Here's our favorite example: There's no better baseball writer on earth than Roger Angell. But you don't see him in the press box. He observes, he thinks, he notes, and then he reports. Are you claiming that Roger Angell would have a better perspective if he elbowed other reporters surrounding a naked Jonathan Papelbon to get a quote about how, "I was feeling good tonight?" Of course not. Roger Angell writes the way he does because he has perspective, because he stays away. Does that somehow mean he doesn't want "truth?"
Anyway, we've gone on too long here. Those were two thoughts we had. We're fully aware, by the way, that after this is published, both of us are going to be called drooling douche morons by the majority of commenters. We're OK with that. Are you?
I guess what I think of you, without knowing you at all except that you're from Mattoon, which isn't your fault, is that you are smart and clever and seething with ambition.
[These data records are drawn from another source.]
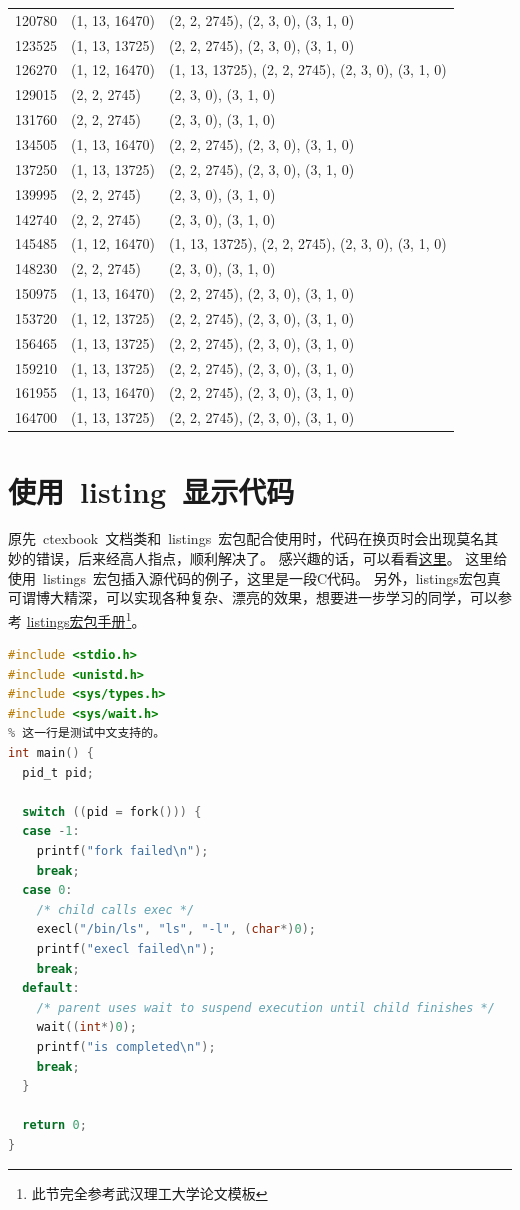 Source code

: \begin{center}
\begin{longtable}{|l|l|l|}
120780 & (1, 13, 16470) & (2, 2, 2745), (2, 3, 0), (3, 1, 0) \\
123525 & (1, 13, 13725) & (2, 2, 2745), (2, 3, 0), (3, 1, 0) \\
126270 & (1, 12, 16470) & (1, 13, 13725), (2, 2, 2745), (2, 3, 0), (3, 1, 0) \\
129015 & (2, 2, 2745) & (2, 3, 0), (3, 1, 0) \\
131760 & (2, 2, 2745) & (2, 3, 0), (3, 1, 0) \\
134505 & (1, 13, 16470) & (2, 2, 2745), (2, 3, 0), (3, 1, 0) \\
137250 & (1, 13, 13725) & (2, 2, 2745), (2, 3, 0), (3, 1, 0) \\
139995 & (2, 2, 2745) & (2, 3, 0), (3, 1, 0) \\
142740 & (2, 2, 2745) & (2, 3, 0), (3, 1, 0) \\
145485 & (1, 12, 16470) & (1, 13, 13725), (2, 2, 2745), (2, 3, 0), (3, 1, 0) \\
148230 & (2, 2, 2745) & (2, 3, 0), (3, 1, 0) \\
150975 & (1, 13, 16470) & (2, 2, 2745), (2, 3, 0), (3, 1, 0) \\
153720 & (1, 12, 13725) & (2, 2, 2745), (2, 3, 0), (3, 1, 0) \\
156465 & (1, 13, 13725) & (2, 2, 2745), (2, 3, 0), (3, 1, 0) \\
159210 & (1, 13, 13725) & (2, 2, 2745), (2, 3, 0), (3, 1, 0) \\
161955 & (1, 13, 16470) & (2, 2, 2745), (2, 3, 0), (3, 1, 0) \\
164700 & (1, 13, 13725) & (2, 2, 2745), (2, 3, 0), (3, 1, 0) \\
\end{longtable}
\end{center}
    \section{使用~listing~显示代码}
原先~ctexbook~文档类和~listings~宏包配合使用时，代码在换页时会出现莫名其妙的错误，后来经高人指点，顺利解决了。
感兴趣的话，可以看看\href{http://bbs.ctex.org/viewthread.php?tid=53451}{这里}。
这里给使用~listings~宏包插入源代码的例子，这里是一段C代码。
另外，listings宏包真可谓博大精深，可以实现各种复杂、漂亮的效果，想要进一步学习的同学，可以参考
\href{http://mirror.ctan.org/macros/latex/contrib/listings/listings.pdf}{listings宏包手册\footnote{此节完全参考武汉理工大学论文模板}}。

\begin{lstlisting}[language={C}, caption={一段C源代码}]
#include <stdio.h>
#include <unistd.h>
#include <sys/types.h>
#include <sys/wait.h>
% 这一行是测试中文支持的。
int main() {
  pid_t pid;

  switch ((pid = fork())) {
  case -1:
    printf("fork failed\n");
    break;
  case 0:
    /* child calls exec */
    execl("/bin/ls", "ls", "-l", (char*)0);
    printf("execl failed\n");
    break;
  default:
    /* parent uses wait to suspend execution until child finishes */
    wait((int*)0);
    printf("is completed\n");
    break;
  }

  return 0;
}
\end{lstlisting}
You are also very nice in person with the use of "sir" and other Limbaughisms. But there's another side of you. You say sweet things about Three Nights in August to me in an email, only to have previously ridiculed it in your blog. That to me suggests duplicity and the horoscope I get daily online sums it up nicely: "Watch out for someone who compliments you to your face, then talks about you behind your back; this one's not to be trusted!." So I guess that's what I think of you. Smart, savvy, played the Costas battle like a PR genius, and slightly two-faced (by the way, what was your publisher doing there? To offer muscle in case of attack? I think even I could take David Hirshey down…) In others words you make me nervous, one of these people whose ambition may well ultimately consume him.
(Ed. Note: At this point in the conversation, before our official response back, we had to interject with:
"We swear, we've never taken a shot at Three Nights In August, which, as we've mentioned before, we enjoyed very much. We can only assume you're referring to this post, in which we linked to someone else criticizing you - and the Bill James folk, we might add. That said, the "joke" about nerdom is cheap and not particularly funny. Now, Fire Joe Morgan ... we don't think they liked the book that much. But, alas"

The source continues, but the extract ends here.